• **What you have to do**
Copy the records below in full, changing no character.

• **Provided records**

▼▼▼

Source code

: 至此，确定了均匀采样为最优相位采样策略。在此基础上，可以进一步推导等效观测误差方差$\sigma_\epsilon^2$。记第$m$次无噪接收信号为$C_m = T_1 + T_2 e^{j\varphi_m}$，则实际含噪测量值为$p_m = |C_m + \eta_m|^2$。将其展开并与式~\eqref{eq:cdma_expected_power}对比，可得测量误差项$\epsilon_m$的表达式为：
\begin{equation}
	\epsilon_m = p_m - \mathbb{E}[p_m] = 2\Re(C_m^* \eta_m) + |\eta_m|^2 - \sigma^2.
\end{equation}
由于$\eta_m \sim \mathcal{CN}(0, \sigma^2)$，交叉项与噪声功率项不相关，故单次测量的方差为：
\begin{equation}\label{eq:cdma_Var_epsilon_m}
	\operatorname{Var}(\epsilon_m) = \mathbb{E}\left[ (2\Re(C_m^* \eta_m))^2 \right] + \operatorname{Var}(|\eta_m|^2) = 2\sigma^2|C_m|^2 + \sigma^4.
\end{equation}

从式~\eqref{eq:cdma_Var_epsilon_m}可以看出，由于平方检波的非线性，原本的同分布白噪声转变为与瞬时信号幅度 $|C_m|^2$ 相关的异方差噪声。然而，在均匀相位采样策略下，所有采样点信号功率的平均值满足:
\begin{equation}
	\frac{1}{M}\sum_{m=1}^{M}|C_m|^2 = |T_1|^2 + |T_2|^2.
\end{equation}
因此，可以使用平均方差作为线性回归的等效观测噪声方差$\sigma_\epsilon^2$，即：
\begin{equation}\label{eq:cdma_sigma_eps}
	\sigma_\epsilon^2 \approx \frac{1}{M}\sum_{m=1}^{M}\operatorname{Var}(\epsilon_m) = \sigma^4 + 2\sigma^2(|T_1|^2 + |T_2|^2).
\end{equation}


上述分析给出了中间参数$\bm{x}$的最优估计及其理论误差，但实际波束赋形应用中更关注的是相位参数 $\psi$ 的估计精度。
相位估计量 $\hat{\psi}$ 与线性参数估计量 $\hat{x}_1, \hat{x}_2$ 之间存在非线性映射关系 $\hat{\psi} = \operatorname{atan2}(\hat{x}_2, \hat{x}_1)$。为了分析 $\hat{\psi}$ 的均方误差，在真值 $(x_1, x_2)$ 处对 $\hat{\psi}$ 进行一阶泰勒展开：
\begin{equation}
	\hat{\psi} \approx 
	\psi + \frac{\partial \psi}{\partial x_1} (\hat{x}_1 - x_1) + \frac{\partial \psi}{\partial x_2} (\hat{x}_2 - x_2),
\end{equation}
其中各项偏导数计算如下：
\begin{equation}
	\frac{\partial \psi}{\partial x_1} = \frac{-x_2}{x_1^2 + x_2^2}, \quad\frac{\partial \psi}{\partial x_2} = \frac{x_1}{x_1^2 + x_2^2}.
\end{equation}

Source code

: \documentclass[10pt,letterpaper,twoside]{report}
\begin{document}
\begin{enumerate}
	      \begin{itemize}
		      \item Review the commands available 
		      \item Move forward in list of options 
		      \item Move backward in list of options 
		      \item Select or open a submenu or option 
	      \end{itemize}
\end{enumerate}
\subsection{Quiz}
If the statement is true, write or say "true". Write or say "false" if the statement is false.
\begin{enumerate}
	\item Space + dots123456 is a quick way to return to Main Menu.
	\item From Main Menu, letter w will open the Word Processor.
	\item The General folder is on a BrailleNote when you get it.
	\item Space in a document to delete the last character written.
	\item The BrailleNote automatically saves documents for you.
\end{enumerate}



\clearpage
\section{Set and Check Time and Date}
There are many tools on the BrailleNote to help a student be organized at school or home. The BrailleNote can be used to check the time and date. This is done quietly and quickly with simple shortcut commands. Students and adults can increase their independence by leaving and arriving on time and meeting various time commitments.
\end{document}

▲▲▲

• **Solved problem**
Source code

: 至此，确定了均匀采样为最优相位采样策略。在此基础上，可以进一步推导等效观测误差方差$\sigma_\epsilon^2$。记第$m$次无噪接收信号为$C_m = T_1 + T_2 e^{j\varphi_m}$，则实际含噪测量值为$p_m = |C_m + \eta_m|^2$。将其展开并与式~\eqref{eq:cdma_expected_power}对比，可得测量误差项$\epsilon_m$的表达式为：
\begin{equation}
	\epsilon_m = p_m - \mathbb{E}[p_m] = 2\Re(C_m^* \eta_m) + |\eta_m|^2 - \sigma^2.
\end{equation}
由于$\eta_m \sim \mathcal{CN}(0, \sigma^2)$，交叉项与噪声功率项不相关，故单次测量的方差为：
\begin{equation}\label{eq:cdma_Var_epsilon_m}
	\operatorname{Var}(\epsilon_m) = \mathbb{E}\left[ (2\Re(C_m^* \eta_m))^2 \right] + \operatorname{Var}(|\eta_m|^2) = 2\sigma^2|C_m|^2 + \sigma^4.
\end{equation}

从式~\eqref{eq:cdma_Var_epsilon_m}可以看出，由于平方检波的非线性，原本的同分布白噪声转变为与瞬时信号幅度 $|C_m|^2$ 相关的异方差噪声。然而，在均匀相位采样策略下，所有采样点信号功率的平均值满足:
\begin{equation}
	\frac{1}{M}\sum_{m=1}^{M}|C_m|^2 = |T_1|^2 + |T_2|^2.
\end{equation}
因此，可以使用平均方差作为线性回归的等效观测噪声方差$\sigma_\epsilon^2$，即：
\begin{equation}\label{eq:cdma_sigma_eps}
	\sigma_\epsilon^2 \approx \frac{1}{M}\sum_{m=1}^{M}\operatorname{Var}(\epsilon_m) = \sigma^4 + 2\sigma^2(|T_1|^2 + |T_2|^2).
\end{equation}


上述分析给出了中间参数$\bm{x}$的最优估计及其理论误差，但实际波束赋形应用中更关注的是相位参数 $\psi$ 的估计精度。
相位估计量 $\hat{\psi}$ 与线性参数估计量 $\hat{x}_1, \hat{x}_2$ 之间存在非线性映射关系 $\hat{\psi} = \operatorname{atan2}(\hat{x}_2, \hat{x}_1)$。为了分析 $\hat{\psi}$ 的均方误差，在真值 $(x_1, x_2)$ 处对 $\hat{\psi}$ 进行一阶泰勒展开：
\begin{equation}
	\hat{\psi} \approx 
	\psi + \frac{\partial \psi}{\partial x_1} (\hat{x}_1 - x_1) + \frac{\partial \psi}{\partial x_2} (\hat{x}_2 - x_2),
\end{equation}
其中各项偏导数计算如下：
\begin{equation}
	\frac{\partial \psi}{\partial x_1} = \frac{-x_2}{x_1^2 + x_2^2}, \quad\frac{\partial \psi}{\partial x_2} = \frac{x_1}{x_1^2 + x_2^2}.
\end{equation}

Source code

: \documentclass[10pt,letterpaper,twoside]{report}
\begin{document}
\begin{enumerate}
	      \begin{itemize}
		      \item Review the commands available 
		      \item Move forward in list of options 
		      \item Move backward in list of options 
		      \item Select or open a submenu or option 
	      \end{itemize}
\end{enumerate}
\subsection{Quiz}
If the statement is true, write or say "true". Write or say "false" if the statement is false.
\begin{enumerate}
	\item Space + dots123456 is a quick way to return to Main Menu.
	\item From Main Menu, letter w will open the Word Processor.
	\item The General folder is on a BrailleNote when you get it.
	\item Space in a document to delete the last character written.
	\item The BrailleNote automatically saves documents for you.
\end{enumerate}



\clearpage
\section{Set and Check Time and Date}
There are many tools on the BrailleNote to help a student be organized at school or home. The BrailleNote can be used to check the time and date. This is done quietly and quickly with simple shortcut commands. Students and adults can increase their independence by leaving and arriving on time and meeting various time commitments.
\end{document}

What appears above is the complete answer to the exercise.